Aaron Carroll sent out the beacon. He quotes the abstract of a recent Health Affairs paper:
It’s often assumed that high-cost health insurance plans—sometimes called “Cadillac” plans—provide rich benefits to plan subscribers. Health reform provisions that treat these plans like luxuries may be misguided. Only 3.7 percent of variation in the cost of family coverage can be explained by benefit design (actuarial value). Benefit design plus plan type (HMO, PPO, POS, or high-deductible plans) explains 6.1 percent of this variation. Industry type and medical costs in the region also play a role. Most variation in premiums, however, remains largely unexplained.
Then he muses
I’m not sure how people still envision the excise tax working to reduce costs.
I need a health care economist to provide a reasoned take on this peer-reviewed study and explain why it’s wrong, or how the excise tax will function in light of its findings.
I’m looking at you, Austin.
One of the embarrassing limitations of the glorious institutions with which I am affiliated is I cannot access newly released online Health Affairs articles.
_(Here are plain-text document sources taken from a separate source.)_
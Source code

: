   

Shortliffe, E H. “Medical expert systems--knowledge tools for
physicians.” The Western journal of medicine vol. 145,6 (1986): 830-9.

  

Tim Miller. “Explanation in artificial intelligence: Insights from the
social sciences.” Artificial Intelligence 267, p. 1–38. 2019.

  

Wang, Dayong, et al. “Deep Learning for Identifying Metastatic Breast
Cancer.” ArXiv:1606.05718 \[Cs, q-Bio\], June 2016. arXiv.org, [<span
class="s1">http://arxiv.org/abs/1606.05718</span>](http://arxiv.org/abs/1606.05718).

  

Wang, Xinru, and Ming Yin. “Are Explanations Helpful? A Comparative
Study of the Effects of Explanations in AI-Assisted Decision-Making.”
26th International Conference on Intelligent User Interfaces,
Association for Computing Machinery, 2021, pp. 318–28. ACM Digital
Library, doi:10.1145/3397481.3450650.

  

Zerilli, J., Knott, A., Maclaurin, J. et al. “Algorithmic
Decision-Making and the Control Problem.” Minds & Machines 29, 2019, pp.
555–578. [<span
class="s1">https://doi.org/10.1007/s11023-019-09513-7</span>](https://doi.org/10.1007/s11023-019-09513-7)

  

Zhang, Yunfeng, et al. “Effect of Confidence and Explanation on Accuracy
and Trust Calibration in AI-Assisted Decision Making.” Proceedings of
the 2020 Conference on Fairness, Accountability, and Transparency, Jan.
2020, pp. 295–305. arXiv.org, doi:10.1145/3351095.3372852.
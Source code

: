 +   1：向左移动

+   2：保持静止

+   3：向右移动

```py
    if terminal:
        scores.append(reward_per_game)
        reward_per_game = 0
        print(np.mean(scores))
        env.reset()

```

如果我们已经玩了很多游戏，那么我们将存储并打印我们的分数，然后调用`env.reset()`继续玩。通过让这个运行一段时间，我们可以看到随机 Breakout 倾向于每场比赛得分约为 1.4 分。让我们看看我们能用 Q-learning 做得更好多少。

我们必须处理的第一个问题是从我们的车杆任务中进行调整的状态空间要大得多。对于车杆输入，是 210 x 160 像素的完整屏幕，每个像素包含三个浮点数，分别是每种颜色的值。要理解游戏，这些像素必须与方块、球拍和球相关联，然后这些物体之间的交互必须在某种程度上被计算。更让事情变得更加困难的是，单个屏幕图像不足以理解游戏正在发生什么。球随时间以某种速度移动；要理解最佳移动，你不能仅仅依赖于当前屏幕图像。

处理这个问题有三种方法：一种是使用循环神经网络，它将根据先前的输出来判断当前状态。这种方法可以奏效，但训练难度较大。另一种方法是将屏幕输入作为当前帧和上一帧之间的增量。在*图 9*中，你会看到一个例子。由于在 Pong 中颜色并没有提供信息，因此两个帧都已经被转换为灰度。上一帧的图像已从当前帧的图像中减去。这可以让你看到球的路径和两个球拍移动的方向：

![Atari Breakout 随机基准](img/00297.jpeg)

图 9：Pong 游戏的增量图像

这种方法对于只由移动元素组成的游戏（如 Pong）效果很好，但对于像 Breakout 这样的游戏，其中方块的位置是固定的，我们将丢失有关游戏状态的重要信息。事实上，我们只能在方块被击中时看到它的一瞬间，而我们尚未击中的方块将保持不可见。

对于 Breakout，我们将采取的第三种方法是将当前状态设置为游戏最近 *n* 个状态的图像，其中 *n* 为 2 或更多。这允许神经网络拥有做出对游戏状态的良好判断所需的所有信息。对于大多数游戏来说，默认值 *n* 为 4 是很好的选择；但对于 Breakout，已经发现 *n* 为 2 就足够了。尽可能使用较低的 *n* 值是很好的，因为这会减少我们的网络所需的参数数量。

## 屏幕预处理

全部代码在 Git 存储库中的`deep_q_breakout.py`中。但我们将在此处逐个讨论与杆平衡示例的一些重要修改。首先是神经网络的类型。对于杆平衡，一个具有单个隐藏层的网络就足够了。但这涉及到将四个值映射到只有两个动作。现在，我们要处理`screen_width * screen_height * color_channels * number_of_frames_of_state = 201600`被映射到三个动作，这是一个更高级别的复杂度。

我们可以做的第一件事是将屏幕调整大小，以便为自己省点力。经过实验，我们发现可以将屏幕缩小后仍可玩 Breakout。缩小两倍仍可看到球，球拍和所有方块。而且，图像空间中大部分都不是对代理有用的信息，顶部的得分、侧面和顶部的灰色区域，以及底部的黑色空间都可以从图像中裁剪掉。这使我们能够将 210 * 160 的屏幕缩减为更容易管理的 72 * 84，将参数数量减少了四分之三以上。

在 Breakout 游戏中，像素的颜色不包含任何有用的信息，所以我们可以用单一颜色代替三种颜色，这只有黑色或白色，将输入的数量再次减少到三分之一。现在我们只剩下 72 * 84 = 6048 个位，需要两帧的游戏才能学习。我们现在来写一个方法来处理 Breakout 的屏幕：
So, if I’m to review the one Aaron references he’ll have to send me the PDF.
However, let’s presume the results are reasonable. Then there would seem to be an awful lot of variation that has nothing to do with excessively lavish benefits (due to regional pricing differences, practice patterns, policyholder risk, etc.).
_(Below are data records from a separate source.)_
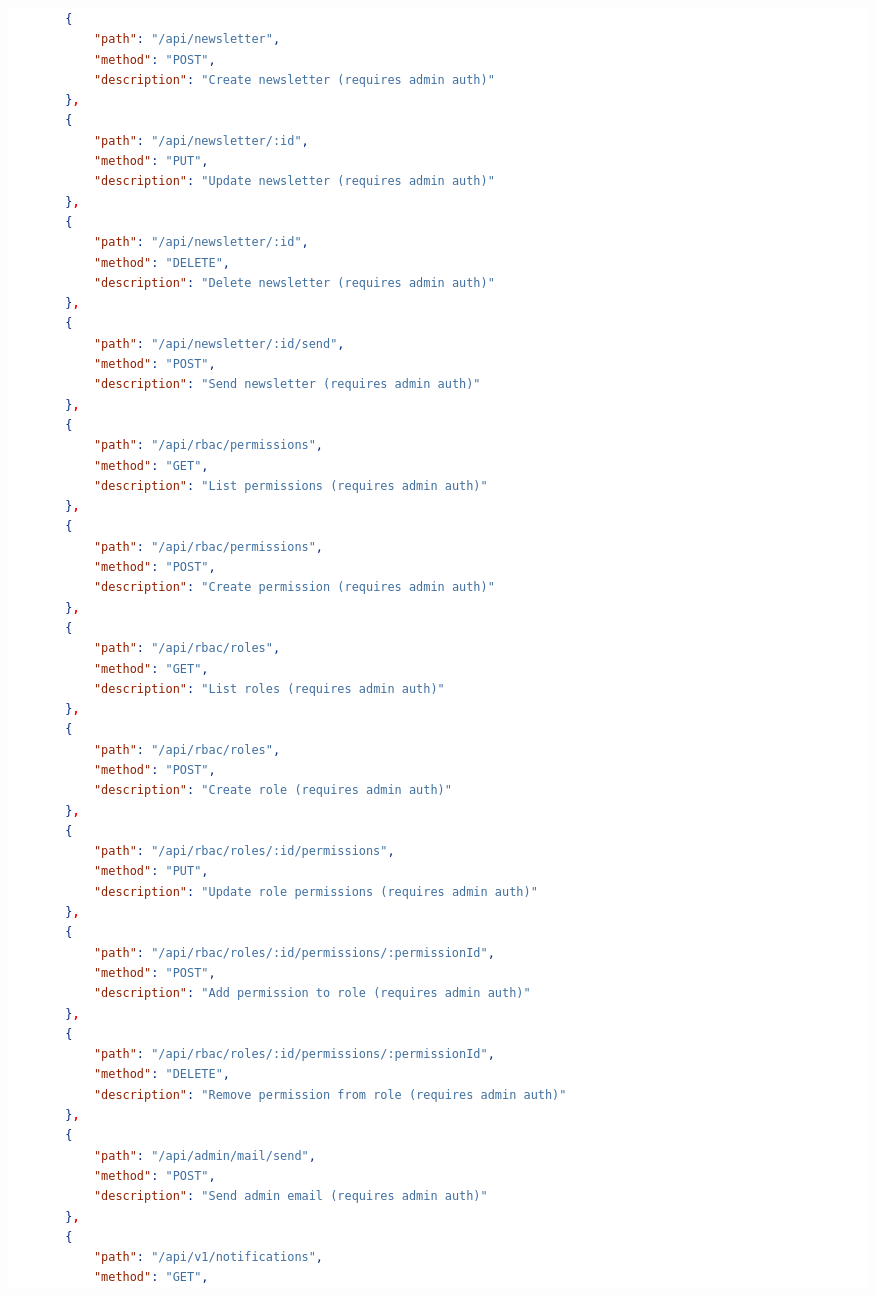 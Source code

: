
 ```json
    	{
    		"path": "/api/newsletter",
    		"method": "POST",
    		"description": "Create newsletter (requires admin auth)"
    	},
    	{
    		"path": "/api/newsletter/:id",
    		"method": "PUT",
    		"description": "Update newsletter (requires admin auth)"
    	},
    	{
    		"path": "/api/newsletter/:id",
    		"method": "DELETE",
    		"description": "Delete newsletter (requires admin auth)"
    	},
    	{
    		"path": "/api/newsletter/:id/send",
    		"method": "POST",
    		"description": "Send newsletter (requires admin auth)"
    	},
    	{
    		"path": "/api/rbac/permissions",
    		"method": "GET",
    		"description": "List permissions (requires admin auth)"
    	},
    	{
    		"path": "/api/rbac/permissions",
    		"method": "POST",
    		"description": "Create permission (requires admin auth)"
    	},
    	{
    		"path": "/api/rbac/roles",
    		"method": "GET",
    		"description": "List roles (requires admin auth)"
    	},
    	{
    		"path": "/api/rbac/roles",
    		"method": "POST",
    		"description": "Create role (requires admin auth)"
    	},
    	{
    		"path": "/api/rbac/roles/:id/permissions",
    		"method": "PUT",
    		"description": "Update role permissions (requires admin auth)"
    	},
    	{
    		"path": "/api/rbac/roles/:id/permissions/:permissionId",
    		"method": "POST",
    		"description": "Add permission to role (requires admin auth)"
    	},
    	{
    		"path": "/api/rbac/roles/:id/permissions/:permissionId",
    		"method": "DELETE",
    		"description": "Remove permission from role (requires admin auth)"
    	},
    	{
    		"path": "/api/admin/mail/send",
    		"method": "POST",
    		"description": "Send admin email (requires admin auth)"
    	},
    	{
    		"path": "/api/v1/notifications",
    		"method": "GET",
```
The first question I would ask is: rather than look at variation in premium levels, to what extent does generosity and plan type explain an indication of being above or below the Cadillac tax threshold? Perhaps there is a lot of variation in level not explained by those things but those things do a good (or better) job of predicting whether or not the plan is an outlier. Put another way, the authors don’t seem to have hit the nail on the head here, though they are very very close (and having not read the paper maybe they have another model in there that didn’t make the abstract).
Second, I don’t think the Cadillac tax is well designed in many respects. Some of these have been discussed by others (Klein and Volsky). My personal take on its limitations is that it is not a measure of premium affordability, which is what it should be, because it leaves out income. See my post on Regulated Compensation.
Having said all that, in theory anything that is taxed should experience a lower demand. Therefore, one would expect that individuals and employers will seek lower premium plans to avoid the tax. In doing so they have to give up something and it can only be benefits or show up in the form of increased cost sharing. That could induce lower utilization and therefore lower costs overall. Perhaps insurers will try harder to create plans with lower premiums (to woo employers). One way they could do so is by negotiating lower rates with providers if they can. Economic theory would suggest they already get the lowest possible rates given market power. So I don’t know that there is much to gain there.
On the whole, the tax is quite a ways removed from the real problems, which are over-utilization of low efficacy care and high unit prices. Were I to design a tax I’d want to target those things.
The Cadillac tax is blunt but it raises revenue while avoiding the politically difficult fight with providers. That seems to be what the White House and Democrats are seeking (at least Senators). I’m willing to accept putting off the real tussle over health care costs for now just so we can achieve some important insurance market reforms and set up some structures (do some pilots and demos) to prepare for that fight later, which is what current legislation would do. But someday, and quite soon–but not this year–we’ll have to return to the cost issue in earnest.
The Cadillac tax is a stop gap measure, but nobody should fool themselves into thinking it will solve the real cost problem. Meanwhile it seems to be irritating a lot of people so I’m beginning to wonder if it is as politically savvy as it may have once seemed.